WHAT YOU SHOULD DO: The reply should reproduce every line of the data below word for word, minus any images.

Rendered images with source text:
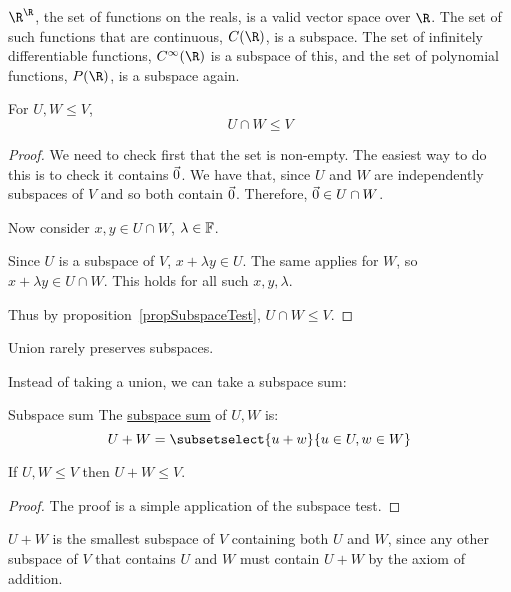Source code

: \documentclass[../Main.tex]{subfiles}
\begin{document}
\begin{example}
    $\R^{\R}$, the set of functions on the reals, is a valid vector space over $\R$. The set of such functions that are continuous, $C(\R)$, is a subspace.
    The set of infinitely differentiable functions, $C^{\infty}(\R)$ is a subspace of this, and the set of polynomial functions, $P(\R)$, is a subspace again.
\end{example}
\begin{lemma}
    For $U, W \leq V$,
    \begin{equation*}
        U \cap W \leq V
    \end{equation*}
    \label{lemIntersectSubspace}
\end{lemma}
\begin{proof}
    We need to check first that the set is non-empty. The easiest way to do this is to check it contains $\vec{0}$. We have that, since $U$ and $W$ are independently subspaces of $V$ and so both contain $\vec{0}$. Therefore, $\vec{0} \in  U \cap W$.

    Now consider $x, y \in U \cap W$, $\lambda \in \mathbb{F}$.

    Since $U$ is a subspace of $V$, $x + \lambda y \in U$. The same applies for $W$, so $x + \lambda y \in U \cap W$. This holds for all such $x, y, \lambda$.

    Thus by proposition~\ref{propSubspaceTest}, $U \cap W \leq V$.
\end{proof}
\begin{warning}
    Union rarely preserves subspaces.
\end{warning}
Instead of taking a union, we can take a subspace sum:
\begin{definition}{Subspace sum}
    The \underline{subspace sum} of $U, W$ is:
    \begin{equation*}
        U + W = \subsetselect{u + w}{u \in U, w \in W}
    \end{equation*}
\end{definition}
\begin{lemma}
    If $U, W \leq V$ then $U + W \leq V$.
    \label{lemSubspaceSum}
\end{lemma}
\begin{proof}
    The proof is a simple application of the subspace test.
\end{proof}
\begin{remark}
    $U + W$ is the smallest subspace of $V$ containing both $U$ and $W$, since any other subspace of $V$ that contains $U$ and $W$ must contain $U + W$ by the axiom of addition.
\end{remark}
\end{document}
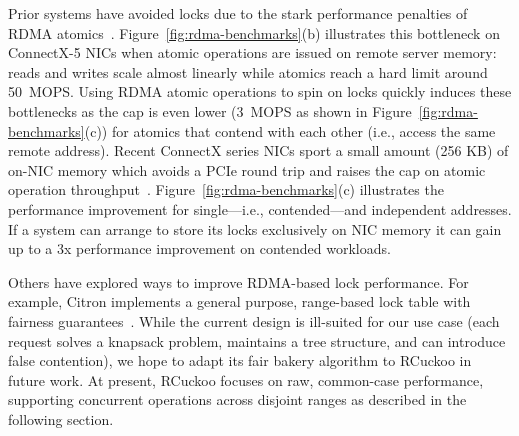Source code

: 
Prior systems have avoided locks due to the stark performance penalties of RDMA
atomics~\cite{design-guidelines}.  Figure~\ref{fig:rdma-benchmarks}(b)
illustrates this bottleneck on ConnectX-5 NICs when atomic operations are issued
on remote server memory: reads and writes scale almost linearly while atomics
reach a hard limit around 50~MOPS.  Using RDMA atomic operations to spin on
locks quickly induces these bottlenecks as the cap is even lower (3~MOPS as
shown in Figure~\ref{fig:rdma-benchmarks}(c)) for atomics that contend with each
other (i.e., access the same remote address).  Recent ConnectX series NICs sport
a small amount (256 KB) of on-NIC memory which avoids a PCIe round trip and
raises the cap on atomic operation
throughput~\cite{device-memory,sherman}. Figure~\ref{fig:rdma-benchmarks}(c)
illustrates the performance improvement for
single---i.e., contended---and independent addresses. If a system can arrange to
store its locks exclusively on NIC memory it can gain up to a 3x performance
improvement on contended workloads.

Others have explored ways to improve RDMA-based lock performance.  For
example, Citron implements a general purpose, range-based lock table
with fairness guarantees~\cite{citron}.  While the current design is
ill-suited for our use case (each request solves a knapsack problem,
maintains a tree structure, and can introduce false contention), we hope
to adapt its fair bakery algorithm to RCuckoo in future work.  At
present, RCuckoo focuses on raw, common-case performance, supporting
concurrent operations across disjoint ranges as described in the
following section.





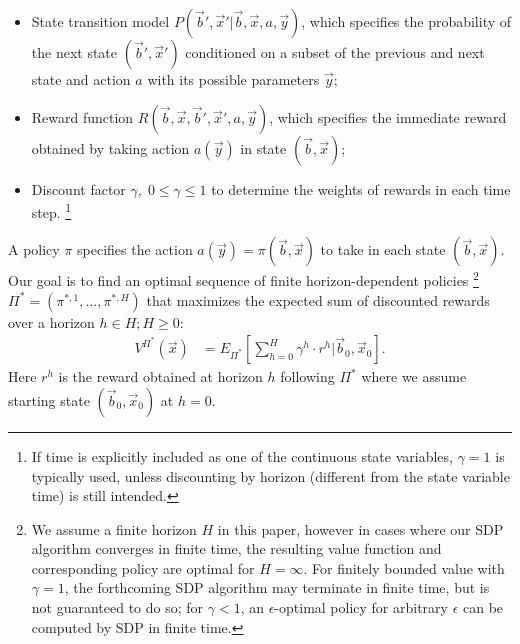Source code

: \documentclass[twoside,11pt]{article}
\begin{document}
\begin{itemize}
\item State transition model $P(\vec{b}',\vec{x}'|\vec{b},\vec{x},a,\vec{y})$, which specifies the
probability of the next state $(\vec{b}',\vec{x}')$ conditioned on a
subset of the previous and next state and action $a$ with its possible parameters $\vec{y}$; 

\item Reward function $R(\vec{b},\vec{x},\vec{b}',\vec{x}',a,\vec{y})$, which specifies the immediate reward obtained by taking action $a(\vec{y})$ in state $(\vec{b},\vec{x})$; 

\item Discount factor $\gamma, \; 0 \leq \gamma \leq 1$ to determine the weights of rewards in each time step.
\footnote{If time is explicitly included as one of the
continuous state variables, $\gamma = 1$ is typically used, unless
discounting by horizon (different from the state variable time) is
still intended.}  
\end{itemize}

A policy $\pi$ specifies the action $a(\vec{y}) =\pi(\vec{b},\vec{x})$ to take in each state $(\vec{b},\vec{x})$.  Our
goal is to find an optimal sequence of finite horizon-dependent
policies
\footnote{We assume a finite horizon $H$ in this
paper, however in cases where our SDP algorithm converges
in finite time, the resulting value function and 
corresponding policy are optimal for $H=\infty$. 
For finitely bounded value
with $\gamma = 1$, the forthcoming SDP algorithm may terminate in
finite time, but is not guaranteed to do so; for $\gamma < 1$, an
$\epsilon$-optimal policy for arbitrary $\epsilon$ can be computed by
SDP in finite time.
} 
$\Pi^* = (\pi^{*,1},\ldots,\pi^{*,H})$ that
maximizes the expected sum of discounted rewards over a horizon $h \in H; H \geq 0$:
\begin{align}
V^{\Pi^*}(\vec{x}) & = E_{\Pi^*} \left[ \sum_{h=0}^{H} \gamma^h \cdot r^h \Big| \vec{b}_0,\vec{x}_0 \right]. \label{eq:vfun_def}
\end{align}
Here $r^h$ is the reward obtained at horizon $h$ following $\Pi^*$ where 
we assume starting state $(\vec{b}_0,\vec{x}_0)$ at $h=0$.
\end{document}
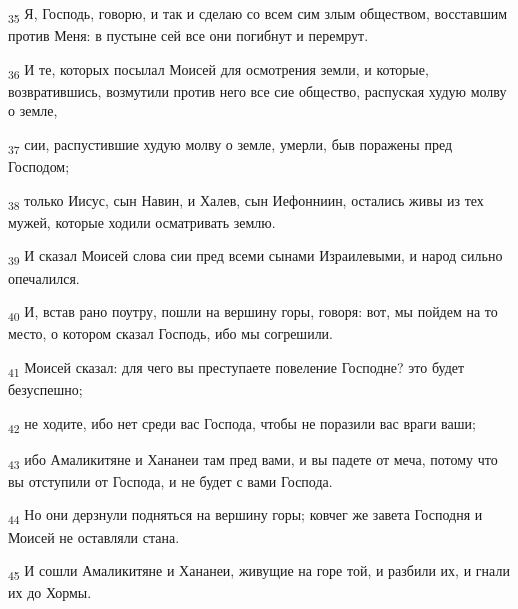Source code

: \begin{tcolorbox}
\textsubscript{35} Я, Господь, говорю, и так и сделаю со всем сим злым обществом, восставшим против Меня: в пустыне сей все они погибнут и перемрут.
\end{tcolorbox}
\begin{tcolorbox}
\textsubscript{36} И те, которых посылал Моисей для осмотрения земли, и которые, возвратившись, возмутили против него все сие общество, распуская худую молву о земле,
\end{tcolorbox}
\begin{tcolorbox}
\textsubscript{37} сии, распустившие худую молву о земле, умерли, быв поражены пред Господом;
\end{tcolorbox}
\begin{tcolorbox}
\textsubscript{38} только Иисус, сын Навин, и Халев, сын Иефонниин, остались живы из тех мужей, которые ходили осматривать землю.
\end{tcolorbox}
\begin{tcolorbox}
\textsubscript{39} И сказал Моисей слова сии пред всеми сынами Израилевыми, и народ сильно опечалился.
\end{tcolorbox}
\begin{tcolorbox}
\textsubscript{40} И, встав рано поутру, пошли на вершину горы, говоря: вот, мы пойдем на то место, о котором сказал Господь, ибо мы согрешили.
\end{tcolorbox}
\begin{tcolorbox}
\textsubscript{41} Моисей сказал: для чего вы преступаете повеление Господне? это будет безуспешно;
\end{tcolorbox}
\begin{tcolorbox}
\textsubscript{42} не ходите, ибо нет среди вас Господа, чтобы не поразили вас враги ваши;
\end{tcolorbox}
\begin{tcolorbox}
\textsubscript{43} ибо Амаликитяне и Хананеи там пред вами, и вы падете от меча, потому что вы отступили от Господа, и не будет с вами Господа.
\end{tcolorbox}
\begin{tcolorbox}
\textsubscript{44} Но они дерзнули подняться на вершину горы; ковчег же завета Господня и Моисей не оставляли стана.
\end{tcolorbox}
\begin{tcolorbox}
\textsubscript{45} И сошли Амаликитяне и Хананеи, живущие на горе той, и разбили их, и гнали их до Хормы.
\end{tcolorbox}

ANSWER TO THIS EXERCISE:
Source code

: \documentclass[../Main.tex]{subfiles}
\begin{document}
\begin{example}
    $\R^{\R}$, the set of functions on the reals, is a valid vector space over $\R$. The set of such functions that are continuous, $C(\R)$, is a subspace.
    The set of infinitely differentiable functions, $C^{\infty}(\R)$ is a subspace of this, and the set of polynomial functions, $P(\R)$, is a subspace again.
\end{example}
\begin{lemma}
    For $U, W \leq V$,
    \begin{equation*}
        U \cap W \leq V
    \end{equation*}
    \label{lemIntersectSubspace}
\end{lemma}
\begin{proof}
    We need to check first that the set is non-empty. The easiest way to do this is to check it contains $\vec{0}$. We have that, since $U$ and $W$ are independently subspaces of $V$ and so both contain $\vec{0}$. Therefore, $\vec{0} \in  U \cap W$.

    Now consider $x, y \in U \cap W$, $\lambda \in \mathbb{F}$.

    Since $U$ is a subspace of $V$, $x + \lambda y \in U$. The same applies for $W$, so $x + \lambda y \in U \cap W$. This holds for all such $x, y, \lambda$.

    Thus by proposition~\ref{propSubspaceTest}, $U \cap W \leq V$.
\end{proof}
\begin{warning}
    Union rarely preserves subspaces.
\end{warning}
Instead of taking a union, we can take a subspace sum:
\begin{definition}{Subspace sum}
    The \underline{subspace sum} of $U, W$ is:
    \begin{equation*}
        U + W = \subsetselect{u + w}{u \in U, w \in W}
    \end{equation*}
\end{definition}
\begin{lemma}
    If $U, W \leq V$ then $U + W \leq V$.
    \label{lemSubspaceSum}
\end{lemma}
\begin{proof}
    The proof is a simple application of the subspace test.
\end{proof}
\begin{remark}
    $U + W$ is the smallest subspace of $V$ containing both $U$ and $W$, since any other subspace of $V$ that contains $U$ and $W$ must contain $U + W$ by the axiom of addition.
\end{remark}
\end{document}
Source code

: 
Prior systems have avoided locks due to the stark performance penalties of RDMA
atomics~\cite{design-guidelines}.  Figure~\ref{fig:rdma-benchmarks}(b)
illustrates this bottleneck on ConnectX-5 NICs when atomic operations are issued
on remote server memory: reads and writes scale almost linearly while atomics
reach a hard limit around 50~MOPS.  Using RDMA atomic operations to spin on
locks quickly induces these bottlenecks as the cap is even lower (3~MOPS as
shown in Figure~\ref{fig:rdma-benchmarks}(c)) for atomics that contend with each
other (i.e., access the same remote address).  Recent ConnectX series NICs sport
a small amount (256 KB) of on-NIC memory which avoids a PCIe round trip and
raises the cap on atomic operation
throughput~\cite{device-memory,sherman}. Figure~\ref{fig:rdma-benchmarks}(c)
illustrates the performance improvement for
single---i.e., contended---and independent addresses. If a system can arrange to
store its locks exclusively on NIC memory it can gain up to a 3x performance
improvement on contended workloads.

Others have explored ways to improve RDMA-based lock performance.  For
example, Citron implements a general purpose, range-based lock table
with fairness guarantees~\cite{citron}.  While the current design is
ill-suited for our use case (each request solves a knapsack problem,
maintains a tree structure, and can introduce false contention), we hope
to adapt its fair bakery algorithm to RCuckoo in future work.  At
present, RCuckoo focuses on raw, common-case performance, supporting
concurrent operations across disjoint ranges as described in the
following section.





Source code

: \documentclass[twoside,11pt]{article}
\begin{document}
\begin{itemize}
\item State transition model $P(\vec{b}',\vec{x}'|\vec{b},\vec{x},a,\vec{y})$, which specifies the
probability of the next state $(\vec{b}',\vec{x}')$ conditioned on a
subset of the previous and next state and action $a$ with its possible parameters $\vec{y}$; 

\item Reward function $R(\vec{b},\vec{x},\vec{b}',\vec{x}',a,\vec{y})$, which specifies the immediate reward obtained by taking action $a(\vec{y})$ in state $(\vec{b},\vec{x})$; 

\item Discount factor $\gamma, \; 0 \leq \gamma \leq 1$ to determine the weights of rewards in each time step.
\footnote{If time is explicitly included as one of the
continuous state variables, $\gamma = 1$ is typically used, unless
discounting by horizon (different from the state variable time) is
still intended.}  
\end{itemize}

A policy $\pi$ specifies the action $a(\vec{y}) =\pi(\vec{b},\vec{x})$ to take in each state $(\vec{b},\vec{x})$.  Our
goal is to find an optimal sequence of finite horizon-dependent
policies
\footnote{We assume a finite horizon $H$ in this
paper, however in cases where our SDP algorithm converges
in finite time, the resulting value function and 
corresponding policy are optimal for $H=\infty$. 
For finitely bounded value
with $\gamma = 1$, the forthcoming SDP algorithm may terminate in
finite time, but is not guaranteed to do so; for $\gamma < 1$, an
$\epsilon$-optimal policy for arbitrary $\epsilon$ can be computed by
SDP in finite time.
} 
$\Pi^* = (\pi^{*,1},\ldots,\pi^{*,H})$ that
maximizes the expected sum of discounted rewards over a horizon $h \in H; H \geq 0$:
\begin{align}
V^{\Pi^*}(\vec{x}) & = E_{\Pi^*} \left[ \sum_{h=0}^{H} \gamma^h \cdot r^h \Big| \vec{b}_0,\vec{x}_0 \right]. \label{eq:vfun_def}
\end{align}
Here $r^h$ is the reward obtained at horizon $h$ following $\Pi^*$ where 
we assume starting state $(\vec{b}_0,\vec{x}_0)$ at $h=0$.
\end{document}
Source code

: \begin{tcolorbox}
\textsubscript{35} Я, Господь, говорю, и так и сделаю со всем сим злым обществом, восставшим против Меня: в пустыне сей все они погибнут и перемрут.
\end{tcolorbox}
\begin{tcolorbox}
\textsubscript{36} И те, которых посылал Моисей для осмотрения земли, и которые, возвратившись, возмутили против него все сие общество, распуская худую молву о земле,
\end{tcolorbox}
\begin{tcolorbox}
\textsubscript{37} сии, распустившие худую молву о земле, умерли, быв поражены пред Господом;
\end{tcolorbox}
\begin{tcolorbox}
\textsubscript{38} только Иисус, сын Навин, и Халев, сын Иефонниин, остались живы из тех мужей, которые ходили осматривать землю.
\end{tcolorbox}
\begin{tcolorbox}
\textsubscript{39} И сказал Моисей слова сии пред всеми сынами Израилевыми, и народ сильно опечалился.
\end{tcolorbox}
\begin{tcolorbox}
\textsubscript{40} И, встав рано поутру, пошли на вершину горы, говоря: вот, мы пойдем на то место, о котором сказал Господь, ибо мы согрешили.
\end{tcolorbox}
\begin{tcolorbox}
\textsubscript{41} Моисей сказал: для чего вы преступаете повеление Господне? это будет безуспешно;
\end{tcolorbox}
\begin{tcolorbox}
\textsubscript{42} не ходите, ибо нет среди вас Господа, чтобы не поразили вас враги ваши;
\end{tcolorbox}
\begin{tcolorbox}
\textsubscript{43} ибо Амаликитяне и Хананеи там пред вами, и вы падете от меча, потому что вы отступили от Господа, и не будет с вами Господа.
\end{tcolorbox}
\begin{tcolorbox}
\textsubscript{44} Но они дерзнули подняться на вершину горы; ковчег же завета Господня и Моисей не оставляли стана.
\end{tcolorbox}
\begin{tcolorbox}
\textsubscript{45} И сошли Амаликитяне и Хананеи, живущие на горе той, и разбили их, и гнали их до Хормы.
\end{tcolorbox}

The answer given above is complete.